IE 6 unsuitable for web 2.0 apps?

I read Richard McManus’ blog posting yesterday on whether IE 6 is unsuitable for web 2.0 apps.

Among other things, he cites Ross Dargahi’s blog post at Zimbra:

From a Web 2.0 application developers perspective (developers who use a lot of JavaScript and DOM manipulaion), IE 6 is plagued by a number of well known problems such as its ability to readily leak memory. Regrettably, Microsoft’s next release of Internet Explorer, IE 7, does little to resolve these issues.

There’s no question that it’s very easy to cause all kinds of memory leaks in IE 6. When we developed an Ajax-powered calendar creation site last fall, getting it working in IE 6 was a huge issue.

When we ran compatibility testing with iBeta, and even when we were doing usability testing with The UE Group, we were experiencing chronic crashing problems in IE 6. Memory leaks where killing the browser after people were on the site for more than 15 minutes or so. And, of course when that happens, people don’t blame their browser, they blame the website they were on.

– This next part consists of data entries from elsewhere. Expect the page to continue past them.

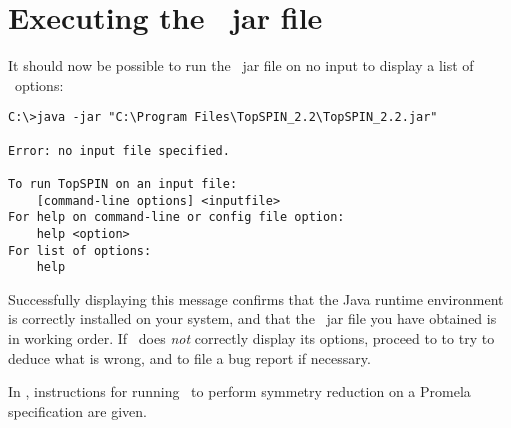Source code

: \section{Executing the \protect\topspin\ jar file}
%
It should now be possible to run the \topspin\ jar file on no input
to display a list of \topspin\ options:
%
\begin{lstlisting}
C:\>java -jar "C:\Program Files\TopSPIN_2.2\TopSPIN_2.2.jar"

Error: no input file specified.

To run TopSPIN on an input file:
    [command-line options] <inputfile>
For help on command-line or config file option:
    help <option>
For list of options:
    help
\end{lstlisting}
%
Successfully displaying this message
confirms that the Java runtime environment is correctly installed on
your system, and that the \topspin\ jar file you have obtained is in
working order.  If \topspin\ does \emph{not} correctly display its
options, proceed to  to try to deduce what
is wrong, and to file a bug report if necessary.

In , instructions for running \topspin\ to perform
symmetry reduction on a Promela specification are given.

However, we actually managed to fix the memory leaks – Mike Skovgaard, the primary developer on the site, worked crazy hours to trace every single instance where anything was called in the browser and explicitly release that memory.

So eventually IE 6 worked out OK for us – although getting it working was a lot tougher than Firefox, no question. Certainly, however, we’re hoping that IE 7 will be better.

I’m guessing, however, that Zimbra’s app is probably a lot heavier-duty than ours … and that probably has a lot to do with their issues.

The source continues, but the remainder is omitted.